Ao longo de quase 20 anos de serviço nas Relações Públicas de Alvalade, Maurício do Vale trabalhou para sete presidentes do Sporting, surgindo com frequência como porta-voz institucional do clube. Ainda fez a apresentação na cerimónia da tomada de posse de Bruno de Carvalho para o seu primeiro mandato à frente do Sporting, em março de 2013, mas no mês seguinte foi chamado ao gabinete presidencial. O então recém-eleito presidente dos leões informou-o de que não contava com ele na nova estrutura de Alvalade.
Pouco depois, começou um conflito judicial, em que Maurício do Vale alegava despedimento ilícito, e a direção de Bruno de Carvalho o contrário. Mas o clube perdeu na 1.ª instância e, a seguir, na Relação de Lisboa. Em junho último, o presidente do Sporting ordenou que o clube procurasse reverter as duas decisões judiciais anteriores com um recurso para o Supremo Tribunal de Justiça (STJ). E, num acórdão recente, de 40 páginas, os juízes-conselheiros Ferreira Pinto (relator), Chambel Mourisco e Pinto Hespanhol deram razão a Maurício do Vale. Em resumo, os magistrados do STJ confirmam as decisões da 1.ª instância e da Relação de Lisboa. Ou seja, concluem que a “relação vigente” entre Maurício do Vale e o Sporting, “de 23 de agosto de 1993 a 23 de maio de 2013, configurou um verdadeiro e único contrato individual de trabalho”.
Com o caso agora transitado em julgado, ao cabo de quatro anos de processos em tribunal, o Sporting tem de pagar a Maurício do Vale uma indemnização superior a 300 mil euros, entre remunerações em dívida e respetivos juros. Mas qual é o fio da história? Em 2013, na altura da negociação da rescisão do Sporting com Maurício do Vale, o clube avançou, para quase 20 anos de serviço, com uma irreversível oferta de cinco salários. Também conhecido como comentador taurino, Maurício do Vale processou então o Sporting por despedimento ilícito.
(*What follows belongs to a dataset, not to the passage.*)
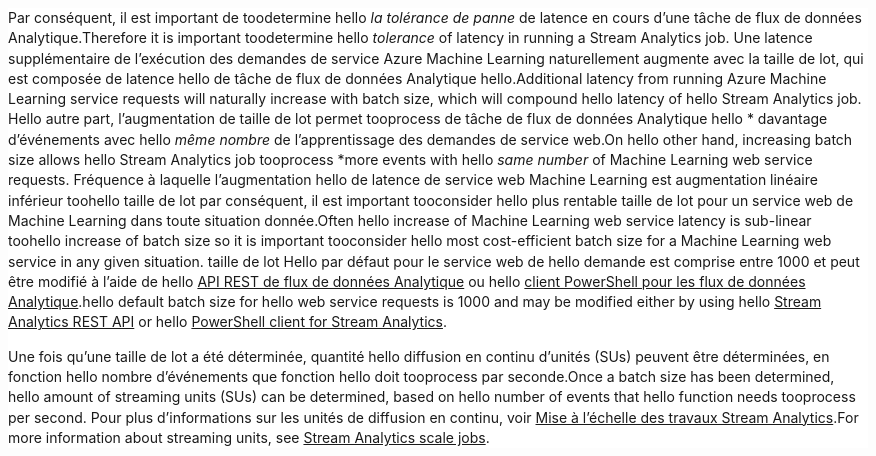 <span data-ttu-id="1599d-118">Par conséquent, il est important de toodetermine hello *la tolérance de panne* de latence en cours d’une tâche de flux de données Analytique.</span><span class="sxs-lookup"><span data-stu-id="1599d-118">Therefore it is important toodetermine hello *tolerance* of latency in running a Stream Analytics job.</span></span> <span data-ttu-id="1599d-119">Une latence supplémentaire de l’exécution des demandes de service Azure Machine Learning naturellement augmente avec la taille de lot, qui est composée de latence hello de tâche de flux de données Analytique hello.</span><span class="sxs-lookup"><span data-stu-id="1599d-119">Additional latency from running Azure Machine Learning service requests will naturally increase with batch size, which will compound hello latency of hello Stream Analytics job.</span></span> <span data-ttu-id="1599d-120">Hello autre part, l’augmentation de taille de lot permet tooprocess de tâche de flux de données Analytique hello * davantage d’événements avec hello *même nombre* de l’apprentissage des demandes de service web.</span><span class="sxs-lookup"><span data-stu-id="1599d-120">On hello other hand, increasing batch size allows hello Stream Analytics job tooprocess *more events with hello *same number* of Machine Learning web service requests.</span></span> <span data-ttu-id="1599d-121">Fréquence à laquelle l’augmentation hello de latence de service web Machine Learning est augmentation linéaire inférieur toohello taille de lot par conséquent, il est important tooconsider hello plus rentable taille de lot pour un service web de Machine Learning dans toute situation donnée.</span><span class="sxs-lookup"><span data-stu-id="1599d-121">Often hello increase of Machine Learning web service latency is sub-linear toohello increase of batch size so it is important tooconsider hello most cost-efficient batch size for a Machine Learning web service in any given situation.</span></span> <span data-ttu-id="1599d-122">taille de lot Hello par défaut pour le service web de hello demande est comprise entre 1000 et peut être modifié à l’aide de hello [API REST de flux de données Analytique](https://msdn.microsoft.com/library/mt653706.aspx "API REST de flux de données Analytique") ou hello [client PowerShell pour les flux de données Analytique](stream-analytics-monitor-and-manage-jobs-use-powershell.md "client PowerShell pour les flux de données Analytique").</span><span class="sxs-lookup"><span data-stu-id="1599d-122">hello default batch size for hello web service requests is 1000 and may be modified either by using hello [Stream Analytics REST API](https://msdn.microsoft.com/library/mt653706.aspx "Stream Analytics REST API") or hello [PowerShell client for Stream Analytics](stream-analytics-monitor-and-manage-jobs-use-powershell.md "PowerShell client for Stream Analytics").</span></span>

<span data-ttu-id="1599d-123">Une fois qu’une taille de lot a été déterminée, quantité hello diffusion en continu d’unités (SUs) peuvent être déterminées, en fonction hello nombre d’événements que fonction hello doit tooprocess par seconde.</span><span class="sxs-lookup"><span data-stu-id="1599d-123">Once a batch size has been determined, hello amount of streaming units (SUs) can be determined, based on hello number of events that hello function needs tooprocess per second.</span></span> <span data-ttu-id="1599d-124">Pour plus d’informations sur les unités de diffusion en continu, voir [Mise à l’échelle des travaux Stream Analytics](stream-analytics-scale-jobs.md).</span><span class="sxs-lookup"><span data-stu-id="1599d-124">For more information about streaming units, see [Stream Analytics scale jobs](stream-analytics-scale-jobs.md).</span></span>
Nos três tribunais onde perdeu a causa, o clube contra-alegou sempre que, desde abril de 2006, o seu “ex-funcionário” passou a “prestador de serviços”. E assim aconteceu, de facto, na presidência de Filipe Soares Franco, com a invocação das dificuldades financeiras que o clube atravessava. Maurício do Vale teve de criar uma sociedade unipessoal para o efeito, por forma a emitir faturas e recibos. Mas nunca se conformou com a situação, dita “provisória”, solicitando perante as várias direções do Sporting o seu regresso ao quadro do clube, como lhe havia sido prometido. Em vão.
O clube de Alvalade argumentou que o contrato de trabalho de Maurício do Vale “cessou por mútuo acordo em 30/4/2006”, pelo que o ex-funcionário “age em abuso de direito” ao “formular as pretensões” que reivindica, dando por prescritos os “créditos laborais” e como inexistentes os danos morais invocados.
As contra-alegações do Sporting nunca tiveram acolhimento perante os juízes dos três tribunais (1.ª instância, Relação de Lisboa e STJ), os quais, em resumo, elencaram o seguinte conjunto de factos: Maurício do Vale exerceu as funções de diretor de Relações Públicas do clube, dirigindo nesse departamento outros trabalhadores; reportava a sua atividade à direção do Sporting, incluindo o presidente; tinha um gabinete de trabalho em Alvalade; beneficiava de um seguro de saúde pago pelo clube; possuía documentos de representação com o seu nome e cargo, emitidos pelo Sporting; e auferia uma remuneração fixa mensal. Os magistrados concluíram, assim, ser clara a “subordinação jurídica que caracteriza o contrato de trabalho”.
À VISÃO, Maurício do Vale diz experimentar agora uma “sensação agridoce”. Fez-se “justiça”, mas, após tantos anos de trabalho no seu clube de sempre, “custou-me muito e foi com imensa tristeza que tive de recorrer aos tribunais”.